_TASK TO CARRY OUT:_
Print out the full listing, exactly.

───

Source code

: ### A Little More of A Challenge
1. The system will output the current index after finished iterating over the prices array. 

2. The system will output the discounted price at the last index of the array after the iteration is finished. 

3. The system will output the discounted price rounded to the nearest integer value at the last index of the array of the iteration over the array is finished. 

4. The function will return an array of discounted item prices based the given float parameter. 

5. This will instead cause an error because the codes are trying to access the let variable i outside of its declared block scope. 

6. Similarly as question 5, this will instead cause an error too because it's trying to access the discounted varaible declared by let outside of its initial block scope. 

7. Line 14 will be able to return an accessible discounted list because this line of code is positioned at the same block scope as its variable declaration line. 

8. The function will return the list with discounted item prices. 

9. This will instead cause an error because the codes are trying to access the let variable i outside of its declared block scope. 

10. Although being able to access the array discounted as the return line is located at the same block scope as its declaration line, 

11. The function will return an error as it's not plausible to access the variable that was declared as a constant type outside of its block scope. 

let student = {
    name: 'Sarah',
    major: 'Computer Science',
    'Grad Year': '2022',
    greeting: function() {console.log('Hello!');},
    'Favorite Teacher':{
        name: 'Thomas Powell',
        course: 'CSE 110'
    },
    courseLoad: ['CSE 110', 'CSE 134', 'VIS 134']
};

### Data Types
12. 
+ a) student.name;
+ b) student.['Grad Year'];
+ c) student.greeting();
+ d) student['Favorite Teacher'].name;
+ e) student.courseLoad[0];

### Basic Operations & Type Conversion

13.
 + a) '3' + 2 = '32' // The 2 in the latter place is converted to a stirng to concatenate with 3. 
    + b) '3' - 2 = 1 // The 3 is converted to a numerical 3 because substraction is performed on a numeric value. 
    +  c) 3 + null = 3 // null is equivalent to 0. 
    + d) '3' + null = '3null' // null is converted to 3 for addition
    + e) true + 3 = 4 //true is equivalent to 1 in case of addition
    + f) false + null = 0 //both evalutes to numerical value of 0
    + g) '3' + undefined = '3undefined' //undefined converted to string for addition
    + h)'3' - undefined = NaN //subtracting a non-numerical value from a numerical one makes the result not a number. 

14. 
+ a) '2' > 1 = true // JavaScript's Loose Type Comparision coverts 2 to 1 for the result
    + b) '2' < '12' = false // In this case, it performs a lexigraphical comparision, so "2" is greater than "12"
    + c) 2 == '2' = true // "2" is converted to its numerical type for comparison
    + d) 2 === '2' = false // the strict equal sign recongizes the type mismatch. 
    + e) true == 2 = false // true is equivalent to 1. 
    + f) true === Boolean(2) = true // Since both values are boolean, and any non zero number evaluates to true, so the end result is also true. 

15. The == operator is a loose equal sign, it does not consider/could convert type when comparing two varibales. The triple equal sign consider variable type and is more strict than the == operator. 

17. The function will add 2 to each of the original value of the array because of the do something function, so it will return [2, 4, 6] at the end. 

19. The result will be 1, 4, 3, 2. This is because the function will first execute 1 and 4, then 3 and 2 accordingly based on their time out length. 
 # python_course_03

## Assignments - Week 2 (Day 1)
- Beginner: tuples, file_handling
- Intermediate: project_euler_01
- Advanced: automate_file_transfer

───

_EXERCISE RESPONSE:_
Source code

: ### A Little More of A Challenge
1. The system will output the current index after finished iterating over the prices array. 

2. The system will output the discounted price at the last index of the array after the iteration is finished. 

3. The system will output the discounted price rounded to the nearest integer value at the last index of the array of the iteration over the array is finished. 

4. The function will return an array of discounted item prices based the given float parameter. 

5. This will instead cause an error because the codes are trying to access the let variable i outside of its declared block scope. 

6. Similarly as question 5, this will instead cause an error too because it's trying to access the discounted varaible declared by let outside of its initial block scope. 

7. Line 14 will be able to return an accessible discounted list because this line of code is positioned at the same block scope as its variable declaration line. 

8. The function will return the list with discounted item prices. 

9. This will instead cause an error because the codes are trying to access the let variable i outside of its declared block scope. 

10. Although being able to access the array discounted as the return line is located at the same block scope as its declaration line, 

11. The function will return an error as it's not plausible to access the variable that was declared as a constant type outside of its block scope. 

let student = {
    name: 'Sarah',
    major: 'Computer Science',
    'Grad Year': '2022',
    greeting: function() {console.log('Hello!');},
    'Favorite Teacher':{
        name: 'Thomas Powell',
        course: 'CSE 110'
    },
    courseLoad: ['CSE 110', 'CSE 134', 'VIS 134']
};

### Data Types
12. 
+ a) student.name;
+ b) student.['Grad Year'];
+ c) student.greeting();
+ d) student['Favorite Teacher'].name;
+ e) student.courseLoad[0];

### Basic Operations & Type Conversion

13.
 + a) '3' + 2 = '32' // The 2 in the latter place is converted to a stirng to concatenate with 3. 
    + b) '3' - 2 = 1 // The 3 is converted to a numerical 3 because substraction is performed on a numeric value. 
    +  c) 3 + null = 3 // null is equivalent to 0. 
    + d) '3' + null = '3null' // null is converted to 3 for addition
    + e) true + 3 = 4 //true is equivalent to 1 in case of addition
    + f) false + null = 0 //both evalutes to numerical value of 0
    + g) '3' + undefined = '3undefined' //undefined converted to string for addition
    + h)'3' - undefined = NaN //subtracting a non-numerical value from a numerical one makes the result not a number. 

14. 
+ a) '2' > 1 = true // JavaScript's Loose Type Comparision coverts 2 to 1 for the result
    + b) '2' < '12' = false // In this case, it performs a lexigraphical comparision, so "2" is greater than "12"
    + c) 2 == '2' = true // "2" is converted to its numerical type for comparison
    + d) 2 === '2' = false // the strict equal sign recongizes the type mismatch. 
    + e) true == 2 = false // true is equivalent to 1. 
    + f) true === Boolean(2) = true // Since both values are boolean, and any non zero number evaluates to true, so the end result is also true. 

15. The == operator is a loose equal sign, it does not consider/could convert type when comparing two varibales. The triple equal sign consider variable type and is more strict than the == operator. 

17. The function will add 2 to each of the original value of the array because of the do something function, so it will return [2, 4, 6] at the end. 

19. The result will be 1, 4, 3, 2. This is because the function will first execute 1 and 4, then 3 and 2 accordingly based on their time out length. 
 # python_course_03

## Assignments - Week 2 (Day 1)
- Beginner: tuples, file_handling
- Intermediate: project_euler_01
- Advanced: automate_file_transfer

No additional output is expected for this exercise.